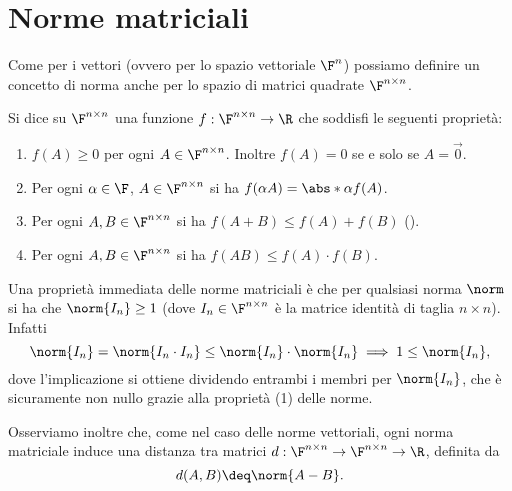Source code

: \section{Norme matriciali}

Come per i vettori (ovvero per lo spazio vettoriale $\F^n$) possiamo definire un concetto di norma anche per lo spazio di matrici quadrate $\Mat{\F, n, n}$.

\begin{definition}
    Si dice  su $\Mat{\F, n, n}$ una funzione $f : \Mat{\F, n, n} \to \R$ che soddisfi le seguenti proprietà: 
    \begin{enumerate}[(1)]
        \item $f(A) \geq 0$ per ogni $A \in \Mat{\F, n, n}$. Inoltre $f(A) = 0$ se e solo se $A = \vec 0$.
        \item Per ogni $\alpha \in \F$, $A \in \Mat{\F, n, n}$ si ha $f(\alpha A) = \abs*{\alpha}f(A)$.
        \item Per ogni $A, B \in \Mat{\F, n, n}$ si ha $f(A + B) \leq f(A) + f(B)$ ().
        \item Per ogni $A, B \in \Mat{\F, n, n}$ si ha $f(AB) \leq f(A) \cdot f(B)$. 
    \end{enumerate} 
\end{definition}

Una proprietà immediata delle norme matriciali è che per qualsiasi norma $\norm$ si ha che $\norm{I_n} \geq 1$ (dove $I_n \in \Mat{\F, n, n}$ è la matrice identità di taglia $n \times n$). Infatti \[
    \norm{I_n} = \norm{I_n \cdot I_n} \leq \norm{I_n} \cdot \norm{I_n} \implies 1 \leq \norm{I_n},
\] dove l'implicazione si ottiene dividendo entrambi i membri per $\norm{I_n}$, che è sicuramente non nullo grazie alla proprietà (1) delle norme.

Osserviamo inoltre che, come nel caso delle norme vettoriali, ogni norma matriciale induce una distanza tra matrici $d : \Mat{\F, n, n} \to \Mat{\F, n, n} \to \R$, definita da \[
    d(A, B) \deq \norm{A - B}.
\]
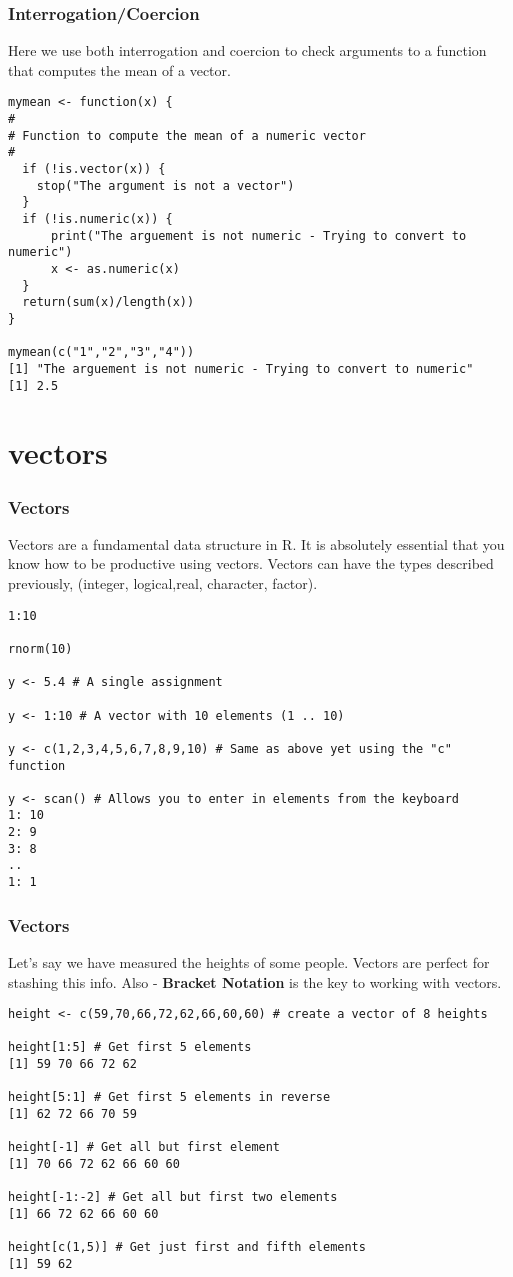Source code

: \documentclass{beamer}
\begin{document}
\begin{frame}[fragile]
\frametitle{Interrogation/Coercion}
Here we use both interrogation and coercion to check arguments to a function that computes the mean of a vector.
\newline
\scriptsize
\begin{verbatim}
mymean <- function(x) {
#
# Function to compute the mean of a numeric vector
#
  if (!is.vector(x)) {
    stop("The argument is not a vector")
  }
  if (!is.numeric(x)) {
      print("The arguement is not numeric - Trying to convert to numeric")
      x <- as.numeric(x)
  }   
  return(sum(x)/length(x))
}

mymean(c("1","2","3","4"))
[1] "The arguement is not numeric - Trying to convert to numeric"
[1] 2.5
\end{verbatim}
\end{frame}

\section{vectors}
\begin{frame}[fragile]
\frametitle{Vectors}
Vectors are a fundamental data structure in R. It is absolutely essential that you know how to be 
productive using vectors. Vectors can have the types described previously, (integer, logical,real, character, factor).
\newline
\footnotesize
\begin{verbatim}
1:10

rnorm(10)

y <- 5.4 # A single assignment

y <- 1:10 # A vector with 10 elements (1 .. 10)

y <- c(1,2,3,4,5,6,7,8,9,10) # Same as above yet using the "c" function

y <- scan() # Allows you to enter in elements from the keyboard
1: 10
2: 9
3: 8
..
1: 1
\end{verbatim}
\end{frame}

\begin{frame}[fragile]
\frametitle{Vectors}
Let's say we have measured the heights of some people. Vectors are perfect for stashing this info.
Also - \textbf{Bracket Notation} is the key to working with vectors.
\newline
\scriptsize
\begin{verbatim}
height <- c(59,70,66,72,62,66,60,60) # create a vector of 8 heights

height[1:5] # Get first 5 elements
[1] 59 70 66 72 62

height[5:1] # Get first 5 elements in reverse
[1] 62 72 66 70 59

height[-1] # Get all but first element
[1] 70 66 72 62 66 60 60

height[-1:-2] # Get all but first two elements
[1] 66 72 62 66 60 60

height[c(1,5)] # Get just first and fifth elements
[1] 59 62
\end{verbatim}
\end{frame}
\end{document}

******

**Instructions for the task:**
Skip the pictures. Restate everything else in the records word for word.

**Completed exercise:**
Source code

: \section{Norme matriciali}

Come per i vettori (ovvero per lo spazio vettoriale $\F^n$) possiamo definire un concetto di norma anche per lo spazio di matrici quadrate $\Mat{\F, n, n}$.

\begin{definition}
    Si dice  su $\Mat{\F, n, n}$ una funzione $f : \Mat{\F, n, n} \to \R$ che soddisfi le seguenti proprietà: 
    \begin{enumerate}[(1)]
        \item $f(A) \geq 0$ per ogni $A \in \Mat{\F, n, n}$. Inoltre $f(A) = 0$ se e solo se $A = \vec 0$.
        \item Per ogni $\alpha \in \F$, $A \in \Mat{\F, n, n}$ si ha $f(\alpha A) = \abs*{\alpha}f(A)$.
        \item Per ogni $A, B \in \Mat{\F, n, n}$ si ha $f(A + B) \leq f(A) + f(B)$ ().
        \item Per ogni $A, B \in \Mat{\F, n, n}$ si ha $f(AB) \leq f(A) \cdot f(B)$. 
    \end{enumerate} 
\end{definition}

Una proprietà immediata delle norme matriciali è che per qualsiasi norma $\norm$ si ha che $\norm{I_n} \geq 1$ (dove $I_n \in \Mat{\F, n, n}$ è la matrice identità di taglia $n \times n$). Infatti \[
    \norm{I_n} = \norm{I_n \cdot I_n} \leq \norm{I_n} \cdot \norm{I_n} \implies 1 \leq \norm{I_n},
\] dove l'implicazione si ottiene dividendo entrambi i membri per $\norm{I_n}$, che è sicuramente non nullo grazie alla proprietà (1) delle norme.

Osserviamo inoltre che, come nel caso delle norme vettoriali, ogni norma matriciale induce una distanza tra matrici $d : \Mat{\F, n, n} \to \Mat{\F, n, n} \to \R$, definita da \[
    d(A, B) \deq \norm{A - B}.
\]
Source code

: \documentclass{beamer}
\begin{document}
\begin{frame}[fragile]
\frametitle{Interrogation/Coercion}
Here we use both interrogation and coercion to check arguments to a function that computes the mean of a vector.
\newline
\scriptsize
\begin{verbatim}
mymean <- function(x) {
#
# Function to compute the mean of a numeric vector
#
  if (!is.vector(x)) {
    stop("The argument is not a vector")
  }
  if (!is.numeric(x)) {
      print("The arguement is not numeric - Trying to convert to numeric")
      x <- as.numeric(x)
  }   
  return(sum(x)/length(x))
}

mymean(c("1","2","3","4"))
[1] "The arguement is not numeric - Trying to convert to numeric"
[1] 2.5
\end{verbatim}
\end{frame}

\section{vectors}
\begin{frame}[fragile]
\frametitle{Vectors}
Vectors are a fundamental data structure in R. It is absolutely essential that you know how to be 
productive using vectors. Vectors can have the types described previously, (integer, logical,real, character, factor).
\newline
\footnotesize
\begin{verbatim}
1:10

rnorm(10)

y <- 5.4 # A single assignment

y <- 1:10 # A vector with 10 elements (1 .. 10)

y <- c(1,2,3,4,5,6,7,8,9,10) # Same as above yet using the "c" function

y <- scan() # Allows you to enter in elements from the keyboard
1: 10
2: 9
3: 8
..
1: 1
\end{verbatim}
\end{frame}

\begin{frame}[fragile]
\frametitle{Vectors}
Let's say we have measured the heights of some people. Vectors are perfect for stashing this info.
Also - \textbf{Bracket Notation} is the key to working with vectors.
\newline
\scriptsize
\begin{verbatim}
height <- c(59,70,66,72,62,66,60,60) # create a vector of 8 heights

height[1:5] # Get first 5 elements
[1] 59 70 66 72 62

height[5:1] # Get first 5 elements in reverse
[1] 62 72 66 70 59

height[-1] # Get all but first element
[1] 70 66 72 62 66 60 60

height[-1:-2] # Get all but first two elements
[1] 66 72 62 66 60 60

height[c(1,5)] # Get just first and fifth elements
[1] 59 62
\end{verbatim}
\end{frame}
\end{document}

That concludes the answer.